Young children begin to learn about phonics in the Nursery class. Teachers know exactly what children should be achieving in phonics as they move towards Year 1. This helps them to provide strong support for anybody who struggles.

Very occasionally, the learning environment does not support children well in phonics. When this happens, they struggle to hear their teachers clearly or to write comfortably.

Pupils enjoy physical education (PE).

Teachers make sure that pupils keep building up their knowledge over time. Pupils achieve well in this subject.

Pupils told us that they enjoy science.

They are able to understand and use correct scientific vocabulary. For example, pupils use scientific words to explain how to make electrical circuits, or how to plan an experiment. Pupils can remember earlier learning, because they learn science topics in a logical order.

Governors ask leaders challenging questions about pupils' achievements in reading, writing and mathematics. This helps them to hold leaders to account for their work. Governors ask fewer questions about other subjects.

They know less about pupils' achievements in these subjects as a result.

Pupils are polite and respectful in school. They move around school calmly and settle down well to their lessons.

Their attendance at school has improved and is close to the national average.Leaders provide pupils with a broad range of excellent experiences outside the classroom. These help pupils to develop the skills and attitudes that they will need when they leave school.

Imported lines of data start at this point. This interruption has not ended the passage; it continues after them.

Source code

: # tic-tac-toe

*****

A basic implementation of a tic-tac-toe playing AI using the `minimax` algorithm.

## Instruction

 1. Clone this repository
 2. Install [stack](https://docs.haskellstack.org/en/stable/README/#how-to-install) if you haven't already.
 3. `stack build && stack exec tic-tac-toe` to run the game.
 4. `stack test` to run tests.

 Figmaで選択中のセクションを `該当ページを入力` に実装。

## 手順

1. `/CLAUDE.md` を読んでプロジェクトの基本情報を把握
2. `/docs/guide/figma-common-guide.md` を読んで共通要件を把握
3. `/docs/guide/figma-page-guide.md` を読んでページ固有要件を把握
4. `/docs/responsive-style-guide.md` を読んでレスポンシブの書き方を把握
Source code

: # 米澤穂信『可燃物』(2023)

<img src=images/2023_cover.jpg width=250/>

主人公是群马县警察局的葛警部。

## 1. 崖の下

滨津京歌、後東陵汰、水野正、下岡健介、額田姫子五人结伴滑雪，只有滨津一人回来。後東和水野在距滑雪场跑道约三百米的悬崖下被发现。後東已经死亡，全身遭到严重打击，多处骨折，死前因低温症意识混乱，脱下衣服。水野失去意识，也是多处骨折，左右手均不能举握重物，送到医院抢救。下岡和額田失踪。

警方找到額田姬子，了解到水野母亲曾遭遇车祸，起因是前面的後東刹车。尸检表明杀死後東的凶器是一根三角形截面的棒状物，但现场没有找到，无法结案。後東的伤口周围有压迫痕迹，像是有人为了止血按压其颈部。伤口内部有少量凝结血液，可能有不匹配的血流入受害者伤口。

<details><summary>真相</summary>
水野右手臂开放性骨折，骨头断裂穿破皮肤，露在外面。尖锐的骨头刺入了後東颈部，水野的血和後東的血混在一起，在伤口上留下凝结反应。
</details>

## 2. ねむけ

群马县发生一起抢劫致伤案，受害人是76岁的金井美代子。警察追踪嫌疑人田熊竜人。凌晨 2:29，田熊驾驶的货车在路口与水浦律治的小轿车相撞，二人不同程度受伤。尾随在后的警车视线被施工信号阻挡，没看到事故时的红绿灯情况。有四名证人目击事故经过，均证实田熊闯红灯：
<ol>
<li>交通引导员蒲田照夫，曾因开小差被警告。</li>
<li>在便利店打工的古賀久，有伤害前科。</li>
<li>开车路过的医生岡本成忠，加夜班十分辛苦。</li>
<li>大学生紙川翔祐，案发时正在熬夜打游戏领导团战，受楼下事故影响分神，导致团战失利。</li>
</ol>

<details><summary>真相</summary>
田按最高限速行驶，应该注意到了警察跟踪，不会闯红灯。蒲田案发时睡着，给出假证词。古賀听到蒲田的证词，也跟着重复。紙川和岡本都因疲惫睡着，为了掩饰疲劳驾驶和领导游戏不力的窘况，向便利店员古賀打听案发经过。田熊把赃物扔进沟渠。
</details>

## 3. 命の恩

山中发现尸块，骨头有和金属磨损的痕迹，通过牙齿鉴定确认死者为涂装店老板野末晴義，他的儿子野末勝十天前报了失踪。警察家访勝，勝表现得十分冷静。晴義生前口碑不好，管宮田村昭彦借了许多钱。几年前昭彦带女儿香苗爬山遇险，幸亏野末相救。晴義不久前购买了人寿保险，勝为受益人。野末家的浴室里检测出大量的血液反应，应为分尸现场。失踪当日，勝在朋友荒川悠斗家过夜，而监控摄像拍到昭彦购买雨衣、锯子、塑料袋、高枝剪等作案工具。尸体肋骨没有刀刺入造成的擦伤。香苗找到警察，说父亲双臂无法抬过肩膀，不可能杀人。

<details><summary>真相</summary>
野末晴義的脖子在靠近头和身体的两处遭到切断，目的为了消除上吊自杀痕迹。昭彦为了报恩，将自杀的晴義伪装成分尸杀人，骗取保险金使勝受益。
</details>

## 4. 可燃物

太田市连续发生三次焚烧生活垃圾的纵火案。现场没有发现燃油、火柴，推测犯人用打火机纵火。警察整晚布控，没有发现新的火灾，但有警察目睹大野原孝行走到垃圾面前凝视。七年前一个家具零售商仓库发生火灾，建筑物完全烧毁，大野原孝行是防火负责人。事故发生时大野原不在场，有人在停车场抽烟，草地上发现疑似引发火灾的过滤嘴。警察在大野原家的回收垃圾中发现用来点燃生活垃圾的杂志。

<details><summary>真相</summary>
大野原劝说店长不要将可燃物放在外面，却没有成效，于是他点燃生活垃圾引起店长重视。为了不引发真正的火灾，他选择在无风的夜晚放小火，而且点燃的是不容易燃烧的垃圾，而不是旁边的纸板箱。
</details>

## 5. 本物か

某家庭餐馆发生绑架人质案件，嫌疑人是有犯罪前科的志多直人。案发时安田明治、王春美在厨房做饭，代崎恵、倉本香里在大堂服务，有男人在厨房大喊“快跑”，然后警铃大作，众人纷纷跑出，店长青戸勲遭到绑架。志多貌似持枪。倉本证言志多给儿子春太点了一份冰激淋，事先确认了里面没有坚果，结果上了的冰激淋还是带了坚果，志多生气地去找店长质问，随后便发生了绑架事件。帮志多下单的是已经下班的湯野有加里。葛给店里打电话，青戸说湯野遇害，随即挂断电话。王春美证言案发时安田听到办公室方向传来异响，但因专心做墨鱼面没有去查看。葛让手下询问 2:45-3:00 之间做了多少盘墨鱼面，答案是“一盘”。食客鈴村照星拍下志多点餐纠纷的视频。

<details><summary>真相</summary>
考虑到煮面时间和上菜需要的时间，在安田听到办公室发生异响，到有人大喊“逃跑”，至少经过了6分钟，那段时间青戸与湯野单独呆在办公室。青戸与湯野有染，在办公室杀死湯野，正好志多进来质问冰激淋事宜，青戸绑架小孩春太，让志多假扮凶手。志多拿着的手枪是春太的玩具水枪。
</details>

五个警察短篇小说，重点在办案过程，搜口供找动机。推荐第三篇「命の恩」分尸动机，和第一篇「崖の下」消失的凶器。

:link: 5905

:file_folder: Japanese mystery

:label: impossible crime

For example, pupils apply for jobs within school by writing formal letters to teachers and taking part in interviews. Pupils understand a range of faiths and cultures. They are extremely well prepared for life in modern Britain.


The arrangements for safeguarding are effective.

Leaders have put clear procedures in place for staff to report any concerns they have about pupils' welfare. Staff understand these procedures and follow them consistently.

Leaders, staff and governors undertake a range of safeguarding training. This helps them to stay alert and to recognise when pupils are at risk of harm. Leaders have effective partnerships with different agencies outside school.

This helps them to get support for children and families if they need it.

Governors and leaders make sure that they recruit staff safely. They carry out all the required checks on anyone who works at the school.

What does the school need to do to improve?

(Information for the school and appropriate authority)

Occasionally, in phonics in the early years, the learning environment prevents children from concentrating and listening well, or from adopting a comfortable position in which to practise writing. This hinders them from learning as much as they can about phonics and improving their ability at letter formation. Leaders now need to improve the learning environment further so that it contributes consistently well to children's development in phonics.

. Governors have a good understanding of the rationale for the school's curriculum. They ask leaders searching questions about the impact of the curriculum on reading, writing and mathematics.

They are less knowledgeable about the impact of the curriculum on pupils' achievements in other subjects. This means they do not challenge leaders as effectively as they should. Governors now need to develop more detailed knowledge about the achievement in all subjects of all pupils, including disadvantaged pupils and those with SEND, in order to hold leaders more strongly to account for the effectiveness of the whole curriculum.